Eye Clinic, University Clinical Center of Republic of Srpska, 78000 Banja Luka, Bosnia and Herzegovina.
J Imaging. 2025 Jun 12;11(6):195. doi: 10.3390/jimaging11060195.
Recent evidence suggests that SARS-CoV-2 may induce subtle anatomical changes in the retina, detectable through advanced imaging techniques. This retrospective case-control study utilized optical coherence tomography (OCT) to assess medium-term retinal alterations in 55 healthcare workers, including 25 individuals with PCR-confirmed COVID-19 and 30 non-COVID-19 controls, all of whom had worked in COVID-19 clinical settings. Comprehensive ophthalmological examinations, including OCT imaging, were conducted six months after infection. The analysis considered demographic variables, comorbidities, COVID-19 severity, risk factors, and treatments received. Central macular thickness (CMT) was significantly increased in the post-COVID-19 group ( < 0.05), with a weak but statistically significant positive correlation between CMT and disease severity (r = 0.245, < 0.05), suggesting potential post-inflammatory retinal responses.

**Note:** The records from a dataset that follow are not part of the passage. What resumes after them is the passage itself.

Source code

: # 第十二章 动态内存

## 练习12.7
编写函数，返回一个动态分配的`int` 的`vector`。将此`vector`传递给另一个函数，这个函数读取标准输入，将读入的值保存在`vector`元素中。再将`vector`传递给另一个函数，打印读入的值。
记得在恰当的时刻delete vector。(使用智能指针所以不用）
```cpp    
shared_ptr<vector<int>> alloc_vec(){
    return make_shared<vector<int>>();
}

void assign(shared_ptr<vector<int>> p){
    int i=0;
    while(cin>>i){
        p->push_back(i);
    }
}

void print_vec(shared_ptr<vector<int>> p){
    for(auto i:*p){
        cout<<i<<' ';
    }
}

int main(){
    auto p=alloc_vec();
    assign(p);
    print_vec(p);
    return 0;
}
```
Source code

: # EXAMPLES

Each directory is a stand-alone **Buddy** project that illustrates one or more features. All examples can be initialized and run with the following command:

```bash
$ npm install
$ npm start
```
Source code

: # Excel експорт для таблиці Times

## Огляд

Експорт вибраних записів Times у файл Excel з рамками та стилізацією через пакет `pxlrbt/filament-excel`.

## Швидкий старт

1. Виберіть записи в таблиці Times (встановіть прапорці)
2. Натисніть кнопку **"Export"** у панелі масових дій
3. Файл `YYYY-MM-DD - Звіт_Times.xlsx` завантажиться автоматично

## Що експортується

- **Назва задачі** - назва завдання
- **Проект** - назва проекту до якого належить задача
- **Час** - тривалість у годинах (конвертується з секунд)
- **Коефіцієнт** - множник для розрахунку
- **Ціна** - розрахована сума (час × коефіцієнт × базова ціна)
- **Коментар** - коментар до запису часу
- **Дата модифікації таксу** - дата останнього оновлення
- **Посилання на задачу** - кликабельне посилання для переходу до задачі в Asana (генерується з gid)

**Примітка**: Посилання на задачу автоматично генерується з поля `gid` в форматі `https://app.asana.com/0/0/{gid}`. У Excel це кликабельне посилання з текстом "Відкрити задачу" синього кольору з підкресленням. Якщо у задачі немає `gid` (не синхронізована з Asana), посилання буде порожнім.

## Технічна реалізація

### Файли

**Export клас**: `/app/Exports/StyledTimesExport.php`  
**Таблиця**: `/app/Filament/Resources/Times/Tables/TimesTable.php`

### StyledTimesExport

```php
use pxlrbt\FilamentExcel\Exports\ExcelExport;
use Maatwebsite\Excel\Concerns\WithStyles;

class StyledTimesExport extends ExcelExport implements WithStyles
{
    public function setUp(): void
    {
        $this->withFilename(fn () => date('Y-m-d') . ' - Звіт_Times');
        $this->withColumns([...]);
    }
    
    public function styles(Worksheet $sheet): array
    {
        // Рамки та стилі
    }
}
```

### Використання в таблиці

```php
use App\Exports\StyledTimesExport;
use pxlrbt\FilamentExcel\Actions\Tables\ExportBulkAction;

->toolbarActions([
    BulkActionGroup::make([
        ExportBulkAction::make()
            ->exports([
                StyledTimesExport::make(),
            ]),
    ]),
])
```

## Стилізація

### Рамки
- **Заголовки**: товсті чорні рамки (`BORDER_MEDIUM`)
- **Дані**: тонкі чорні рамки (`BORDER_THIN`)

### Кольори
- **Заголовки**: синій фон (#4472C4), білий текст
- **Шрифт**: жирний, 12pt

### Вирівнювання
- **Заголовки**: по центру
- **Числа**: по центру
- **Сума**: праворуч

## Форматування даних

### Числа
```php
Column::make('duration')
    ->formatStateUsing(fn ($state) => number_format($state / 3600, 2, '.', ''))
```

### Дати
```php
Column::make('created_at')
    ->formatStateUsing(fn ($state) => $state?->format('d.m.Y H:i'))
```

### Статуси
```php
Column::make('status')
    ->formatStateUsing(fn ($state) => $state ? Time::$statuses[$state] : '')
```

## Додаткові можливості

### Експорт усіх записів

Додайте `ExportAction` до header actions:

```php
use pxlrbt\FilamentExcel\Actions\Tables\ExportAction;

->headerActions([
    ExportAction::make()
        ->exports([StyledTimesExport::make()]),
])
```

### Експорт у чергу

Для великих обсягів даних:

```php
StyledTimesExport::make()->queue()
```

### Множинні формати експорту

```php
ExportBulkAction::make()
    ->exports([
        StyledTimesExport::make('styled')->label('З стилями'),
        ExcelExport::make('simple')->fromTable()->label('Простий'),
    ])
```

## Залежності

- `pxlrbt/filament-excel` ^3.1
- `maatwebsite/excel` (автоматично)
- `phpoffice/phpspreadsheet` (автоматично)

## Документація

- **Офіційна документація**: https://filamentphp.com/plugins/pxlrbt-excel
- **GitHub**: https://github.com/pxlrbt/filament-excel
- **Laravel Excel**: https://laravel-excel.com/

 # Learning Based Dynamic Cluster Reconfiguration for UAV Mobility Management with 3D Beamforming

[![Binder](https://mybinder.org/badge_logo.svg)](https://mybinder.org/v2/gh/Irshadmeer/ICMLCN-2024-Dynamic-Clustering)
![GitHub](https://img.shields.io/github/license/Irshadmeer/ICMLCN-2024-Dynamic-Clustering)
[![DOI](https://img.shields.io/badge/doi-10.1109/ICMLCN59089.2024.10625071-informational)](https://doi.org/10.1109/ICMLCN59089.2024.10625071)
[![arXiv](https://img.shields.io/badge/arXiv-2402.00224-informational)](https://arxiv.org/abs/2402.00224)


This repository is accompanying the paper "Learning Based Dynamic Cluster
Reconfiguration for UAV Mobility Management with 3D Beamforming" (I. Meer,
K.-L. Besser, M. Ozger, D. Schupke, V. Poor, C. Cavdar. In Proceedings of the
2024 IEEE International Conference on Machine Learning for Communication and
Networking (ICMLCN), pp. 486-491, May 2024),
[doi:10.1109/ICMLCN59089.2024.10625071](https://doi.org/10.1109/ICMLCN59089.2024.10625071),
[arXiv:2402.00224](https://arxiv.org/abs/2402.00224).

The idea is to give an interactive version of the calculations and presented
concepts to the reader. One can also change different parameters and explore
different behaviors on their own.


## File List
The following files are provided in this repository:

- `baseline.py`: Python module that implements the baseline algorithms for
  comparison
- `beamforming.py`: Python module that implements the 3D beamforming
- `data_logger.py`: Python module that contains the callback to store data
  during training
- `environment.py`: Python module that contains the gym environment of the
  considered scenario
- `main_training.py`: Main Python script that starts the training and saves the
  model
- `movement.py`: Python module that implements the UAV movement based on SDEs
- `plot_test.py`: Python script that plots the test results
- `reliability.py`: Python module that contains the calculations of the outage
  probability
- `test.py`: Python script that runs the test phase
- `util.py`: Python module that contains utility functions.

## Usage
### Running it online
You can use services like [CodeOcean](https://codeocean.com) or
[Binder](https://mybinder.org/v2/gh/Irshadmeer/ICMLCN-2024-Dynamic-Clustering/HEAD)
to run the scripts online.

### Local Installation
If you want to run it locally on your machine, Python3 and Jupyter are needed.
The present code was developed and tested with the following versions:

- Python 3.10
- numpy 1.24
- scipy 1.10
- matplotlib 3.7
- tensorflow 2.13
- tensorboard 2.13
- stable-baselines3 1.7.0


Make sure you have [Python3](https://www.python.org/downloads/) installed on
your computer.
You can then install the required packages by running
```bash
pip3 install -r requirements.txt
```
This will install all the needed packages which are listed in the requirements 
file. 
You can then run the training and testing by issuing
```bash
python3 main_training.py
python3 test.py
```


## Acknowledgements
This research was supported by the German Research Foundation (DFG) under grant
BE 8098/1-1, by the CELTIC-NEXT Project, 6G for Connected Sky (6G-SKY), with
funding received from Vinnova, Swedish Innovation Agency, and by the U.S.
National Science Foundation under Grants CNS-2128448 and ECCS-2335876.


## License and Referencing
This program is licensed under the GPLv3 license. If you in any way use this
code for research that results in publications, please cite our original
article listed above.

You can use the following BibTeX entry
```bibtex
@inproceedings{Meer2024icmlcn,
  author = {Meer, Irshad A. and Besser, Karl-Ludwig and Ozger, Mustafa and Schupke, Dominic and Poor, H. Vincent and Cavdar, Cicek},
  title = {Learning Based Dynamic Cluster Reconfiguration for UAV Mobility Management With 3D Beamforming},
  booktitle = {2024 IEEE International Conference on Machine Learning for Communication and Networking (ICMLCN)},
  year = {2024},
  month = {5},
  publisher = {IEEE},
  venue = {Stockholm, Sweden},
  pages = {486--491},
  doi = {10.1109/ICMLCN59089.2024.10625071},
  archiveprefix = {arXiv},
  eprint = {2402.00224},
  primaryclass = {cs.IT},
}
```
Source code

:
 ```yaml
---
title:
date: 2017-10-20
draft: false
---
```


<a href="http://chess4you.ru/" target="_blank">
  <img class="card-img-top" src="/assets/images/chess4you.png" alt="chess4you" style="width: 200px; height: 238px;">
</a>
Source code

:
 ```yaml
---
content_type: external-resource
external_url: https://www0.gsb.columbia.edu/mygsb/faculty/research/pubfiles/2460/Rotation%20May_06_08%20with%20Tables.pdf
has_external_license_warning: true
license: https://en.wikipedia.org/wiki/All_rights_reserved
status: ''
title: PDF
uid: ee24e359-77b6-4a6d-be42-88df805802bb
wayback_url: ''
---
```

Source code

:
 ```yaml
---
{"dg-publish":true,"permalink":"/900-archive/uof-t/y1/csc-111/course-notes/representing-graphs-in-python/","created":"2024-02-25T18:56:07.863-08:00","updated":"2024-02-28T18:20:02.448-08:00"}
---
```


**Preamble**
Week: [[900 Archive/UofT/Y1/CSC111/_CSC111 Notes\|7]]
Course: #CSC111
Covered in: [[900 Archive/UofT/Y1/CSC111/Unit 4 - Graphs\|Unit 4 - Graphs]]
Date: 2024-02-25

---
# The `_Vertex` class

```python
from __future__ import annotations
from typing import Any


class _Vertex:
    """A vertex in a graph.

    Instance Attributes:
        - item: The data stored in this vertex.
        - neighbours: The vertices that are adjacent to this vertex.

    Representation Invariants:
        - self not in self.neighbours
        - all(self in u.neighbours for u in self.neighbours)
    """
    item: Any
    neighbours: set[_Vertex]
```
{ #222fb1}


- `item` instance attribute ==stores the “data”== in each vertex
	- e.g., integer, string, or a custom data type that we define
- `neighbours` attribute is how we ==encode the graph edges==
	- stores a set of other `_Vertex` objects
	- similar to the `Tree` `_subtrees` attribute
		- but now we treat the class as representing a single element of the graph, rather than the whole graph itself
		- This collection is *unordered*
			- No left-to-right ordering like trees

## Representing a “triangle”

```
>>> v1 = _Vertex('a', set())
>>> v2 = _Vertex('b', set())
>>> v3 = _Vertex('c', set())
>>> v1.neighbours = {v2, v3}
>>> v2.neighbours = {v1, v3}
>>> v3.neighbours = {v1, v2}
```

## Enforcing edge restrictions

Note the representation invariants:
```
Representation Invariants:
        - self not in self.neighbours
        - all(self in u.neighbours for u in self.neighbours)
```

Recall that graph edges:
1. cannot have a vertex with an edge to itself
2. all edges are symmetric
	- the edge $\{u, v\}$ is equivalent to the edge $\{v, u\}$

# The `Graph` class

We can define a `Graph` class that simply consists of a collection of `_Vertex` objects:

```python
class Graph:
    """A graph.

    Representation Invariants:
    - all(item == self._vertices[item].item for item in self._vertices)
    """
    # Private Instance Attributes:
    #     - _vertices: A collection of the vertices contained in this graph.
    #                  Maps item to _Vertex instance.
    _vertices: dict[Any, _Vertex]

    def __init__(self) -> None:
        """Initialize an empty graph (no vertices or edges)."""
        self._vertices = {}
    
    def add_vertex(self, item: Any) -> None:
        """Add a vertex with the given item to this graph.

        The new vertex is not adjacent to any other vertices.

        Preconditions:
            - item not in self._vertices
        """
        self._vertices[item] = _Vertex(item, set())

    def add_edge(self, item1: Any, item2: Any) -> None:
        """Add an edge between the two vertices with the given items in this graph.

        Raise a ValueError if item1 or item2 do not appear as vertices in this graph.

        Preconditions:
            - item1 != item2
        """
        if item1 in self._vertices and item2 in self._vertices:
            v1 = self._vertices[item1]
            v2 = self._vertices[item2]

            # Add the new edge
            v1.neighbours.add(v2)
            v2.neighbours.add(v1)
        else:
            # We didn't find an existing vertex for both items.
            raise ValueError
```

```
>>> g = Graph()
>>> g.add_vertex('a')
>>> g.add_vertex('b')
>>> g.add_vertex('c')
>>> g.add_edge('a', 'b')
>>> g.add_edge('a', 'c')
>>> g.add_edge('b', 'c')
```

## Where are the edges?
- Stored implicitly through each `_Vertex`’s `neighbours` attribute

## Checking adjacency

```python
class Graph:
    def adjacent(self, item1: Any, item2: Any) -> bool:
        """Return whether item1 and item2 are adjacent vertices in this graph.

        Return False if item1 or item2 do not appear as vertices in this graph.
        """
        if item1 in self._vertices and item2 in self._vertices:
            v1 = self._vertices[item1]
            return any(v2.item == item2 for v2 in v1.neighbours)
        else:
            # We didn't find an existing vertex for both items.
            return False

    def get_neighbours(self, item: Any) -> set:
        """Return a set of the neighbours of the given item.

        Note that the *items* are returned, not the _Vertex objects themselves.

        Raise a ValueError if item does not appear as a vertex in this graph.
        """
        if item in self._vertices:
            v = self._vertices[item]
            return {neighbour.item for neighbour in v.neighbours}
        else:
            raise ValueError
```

No significant differences were observed in retinal nerve fiber layer (RNFL) or ganglion cell complex (GCL + IPL) thickness. However, mild negative trends in inferior RNFL and average GCL+IPL thickness may indicate early neurodegenerative changes. Notably, patients with comorbidities exhibited a significant reduction in superior and inferior RNFL thickness, pointing to possible long-term neurovascular impairment. These findings underscore the value of OCT imaging in identifying subclinical retinal alterations following COVID-19 and highlight the need for continued surveillance in recovered patients, particularly those with pre-existing systemic conditions.
近期证据表明,严重急性呼吸综合征冠状病毒2(SARS-CoV-2)可能会在视网膜上引起细微的解剖学变化,通过先进的成像技术可检测到这些变化。这项回顾性病例对照研究利用光学相干断层扫描(OCT)评估了55名医护人员的中期视网膜改变,其中包括25名经聚合酶链反应(PCR)确诊为新型冠状病毒肺炎(COVID-19)的个体和30名非COVID-19对照个体,所有这些人都曾在COVID-19临床环境中工作。在感染六个月后进行了包括OCT成像在内的全面眼科检查。分析考虑了人口统计学变量、合并症、COVID-19严重程度、危险因素和接受的治疗。COVID-19感染后组的中心黄斑厚度(CMT)显著增加(<0.05),CMT与疾病严重程度之间存在微弱但具有统计学意义的正相关(r=0.245,<0.05),提示可能存在炎症后视网膜反应。视网膜神经纤维层(RNFL)或神经节细胞复合体(GCL+IPL)厚度未观察到显著差异。然而,下方RNFL和平均GCL+IPL厚度的轻度下降趋势可能表明早期神经退行性改变。值得注意的是,合并症患者的上方和下方RNFL厚度显著降低,表明可能存在长期神经血管损伤。这些发现强调了OCT成像在识别COVID-19后亚临床视网膜改变方面的价值,并突出了对康复患者,尤其是那些有基础全身性疾病的患者进行持续监测的必要性。